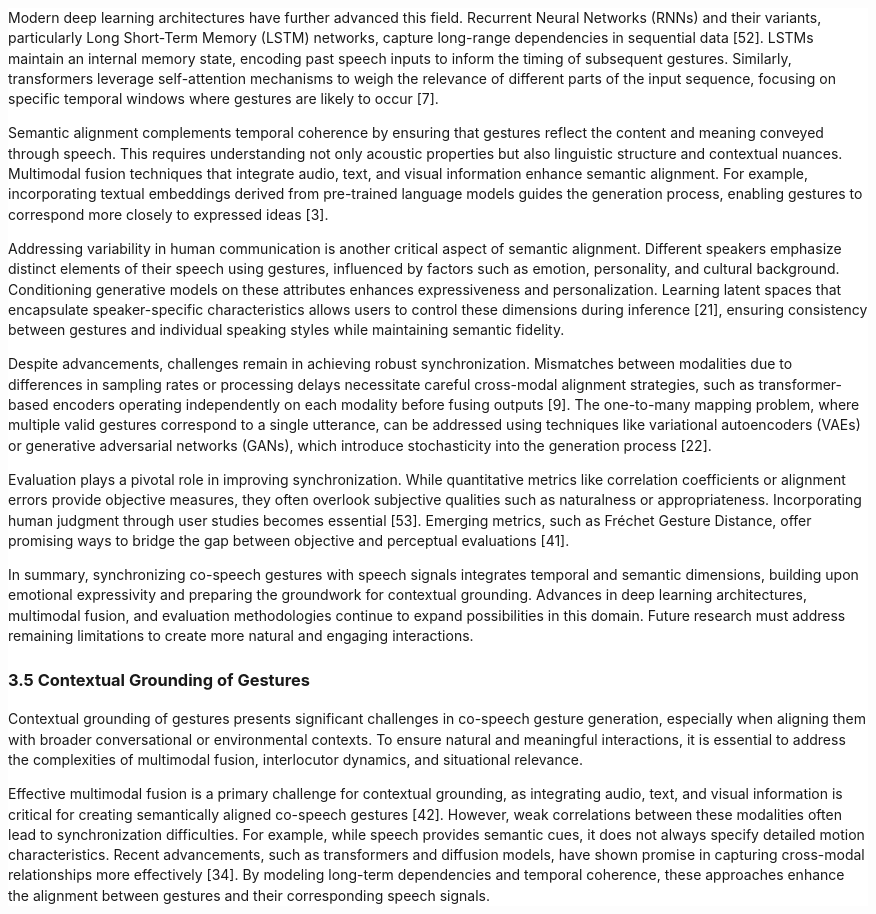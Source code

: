 Modern deep learning architectures have further advanced this field. Recurrent Neural Networks (RNNs) and their variants, particularly Long Short-Term Memory (LSTM) networks, capture long-range dependencies in sequential data [52]. LSTMs maintain an internal memory state, encoding past speech inputs to inform the timing of subsequent gestures. Similarly, transformers leverage self-attention mechanisms to weigh the relevance of different parts of the input sequence, focusing on specific temporal windows where gestures are likely to occur [7].

Semantic alignment complements temporal coherence by ensuring that gestures reflect the content and meaning conveyed through speech. This requires understanding not only acoustic properties but also linguistic structure and contextual nuances. Multimodal fusion techniques that integrate audio, text, and visual information enhance semantic alignment. For example, incorporating textual embeddings derived from pre-trained language models guides the generation process, enabling gestures to correspond more closely to expressed ideas [3].

Addressing variability in human communication is another critical aspect of semantic alignment. Different speakers emphasize distinct elements of their speech using gestures, influenced by factors such as emotion, personality, and cultural background. Conditioning generative models on these attributes enhances expressiveness and personalization. Learning latent spaces that encapsulate speaker-specific characteristics allows users to control these dimensions during inference [21], ensuring consistency between gestures and individual speaking styles while maintaining semantic fidelity.

Despite advancements, challenges remain in achieving robust synchronization. Mismatches between modalities due to differences in sampling rates or processing delays necessitate careful cross-modal alignment strategies, such as transformer-based encoders operating independently on each modality before fusing outputs [9]. The one-to-many mapping problem, where multiple valid gestures correspond to a single utterance, can be addressed using techniques like variational autoencoders (VAEs) or generative adversarial networks (GANs), which introduce stochasticity into the generation process [22].

Evaluation plays a pivotal role in improving synchronization. While quantitative metrics like correlation coefficients or alignment errors provide objective measures, they often overlook subjective qualities such as naturalness or appropriateness. Incorporating human judgment through user studies becomes essential [53]. Emerging metrics, such as Fréchet Gesture Distance, offer promising ways to bridge the gap between objective and perceptual evaluations [41].

In summary, synchronizing co-speech gestures with speech signals integrates temporal and semantic dimensions, building upon emotional expressivity and preparing the groundwork for contextual grounding. Advances in deep learning architectures, multimodal fusion, and evaluation methodologies continue to expand possibilities in this domain. Future research must address remaining limitations to create more natural and engaging interactions.

### 3.5 Contextual Grounding of Gestures

Contextual grounding of gestures presents significant challenges in co-speech gesture generation, especially when aligning them with broader conversational or environmental contexts. To ensure natural and meaningful interactions, it is essential to address the complexities of multimodal fusion, interlocutor dynamics, and situational relevance.

Effective multimodal fusion is a primary challenge for contextual grounding, as integrating audio, text, and visual information is critical for creating semantically aligned co-speech gestures [42]. However, weak correlations between these modalities often lead to synchronization difficulties. For example, while speech provides semantic cues, it does not always specify detailed motion characteristics. Recent advancements, such as transformers and diffusion models, have shown promise in capturing cross-modal relationships more effectively [34]. By modeling long-term dependencies and temporal coherence, these approaches enhance the alignment between gestures and their corresponding speech signals.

•••

The copy should run from the first line of the material above through the line with "Semantic alignment complements", repeated exactly and without pictures.

Source code

: Modern deep learning architectures have further advanced this field. Recurrent Neural Networks (RNNs) and their variants, particularly Long Short-Term Memory (LSTM) networks, capture long-range dependencies in sequential data [52]. LSTMs maintain an internal memory state, encoding past speech inputs to inform the timing of subsequent gestures. Similarly, transformers leverage self-attention mechanisms to weigh the relevance of different parts of the input sequence, focusing on specific temporal windows where gestures are likely to occur [7].

Semantic alignment complements temporal coherence by ensuring that gestures reflect the content and meaning conveyed through speech. This requires understanding not only acoustic properties but also linguistic structure and contextual nuances. Multimodal fusion techniques that integrate audio, text, and visual information enhance semantic alignment. For example, incorporating textual embeddings derived from pre-trained language models guides the generation process, enabling gestures to correspond more closely to expressed ideas [3].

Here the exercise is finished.